The retrospective is a critical departure from our day to day process of pair programming. When we pair, we’re focused on the problem directly in front of us. We have to put two minds together to solve that problem, and this requires a surprisingly intense amount of focus. It’s not a process that lends itself to introspection and reflection.
The departure from that day-to-day into a retrospective leads to an interesting communication challenge. Consider this: when we pair, we solve problems by thinking out loud and arriving at solutions collaboratively, organically. Minds meld. Buy-in is a given.
But in a retro, we might arrive at a conclusion without consulting anyone else. And when we present it, the team may disagree, but it’s not always obvious how to resolve that dispute.
Let me give you a real example. Once, on a project, a new client developer joined the team. He was a very experienced, highly competent developer, but he was new to pairing, TDD, XP. A couple weeks in, he stated in a retro, “I think we’re testing just for the sake of it.”
As you can imagine, this ruffled some feathers. We instinctively disagreed, but without knowing the context of his statement, the argument basically boiled down to this:
“No, we’re not.”
“Yes, we are.”
“No, we’re not.”
“Yes, we are.”
Clearly, we needed to know more. And then something happened. Another client developer on the project who had been on it for several months said, “Can you give us some concrete examples of tests that lead you to this conclusion?”

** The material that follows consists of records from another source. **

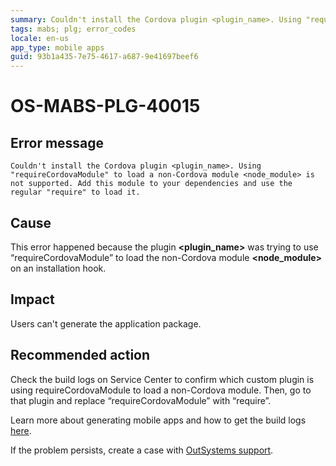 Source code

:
 ```yaml
---
summary: Couldn't install the Cordova plugin <plugin_name>. Using "requireCordovaModule" to load a non-Cordova module <node_module> is not supported. Add this module to your dependencies and use the regular "require" to load it.
tags: mabs; plg; error_codes
locale: en-us
app_type: mobile apps
guid: 93b1a435-7e75-4617-a687-9e41697beef6
---
```


# OS-MABS-PLG-40015

## Error message

`Couldn't install the Cordova plugin <plugin_name>. Using
"requireCordovaModule" to load a non-Cordova module <node_module> is not
supported. Add this module to your dependencies and use the regular "require"
to load it.`

## Cause

This error happened because the plugin **&lt;plugin_name&gt;** was trying to use
“requireCordovaModule” to load the non-Cordova module **&lt;node_module&gt;** on an
installation hook.

## Impact

Users can't generate the application package.

## Recommended action

Check the build logs on Service Center to confirm which custom plugin is using
requireCordovaModule to load a non-Cordova module. Then, go to that plugin and
replace “requireCordovaModule” with “require”.

Learn more about generating mobile apps and how to get the build logs
[here](https://success.outsystems.com/Documentation/11/Delivering_Mobile_Apps/Generate_and_Distribute_Your_Mobile_App#download-mobile-app-build-logs).

If the problem persists, create a case with [OutSystems
support](https://www.outsystems.com/support/portal/open-support-case?ErrorCode=OS-MABS-PLG-40015).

And then everything became clear. Once he described what he was reacting to in the test suite, we were able to hone in on the real issue. The new client developer was seeing tests at the acceptance layer that provided very minimal, common path verification. He wanted to see more edge cases fleshed out, but didn’t yet understand the relationship between high-level integration verification and low-level unit testing.
Whenever you hear a conclusion in a retro that you don’t agree with, ask “Why?” Try to understand what lead them to their conclusion. You can argue with someone until the cows come home, but without understanding the context of their statements, you’re not likely to reach any sort of resolution.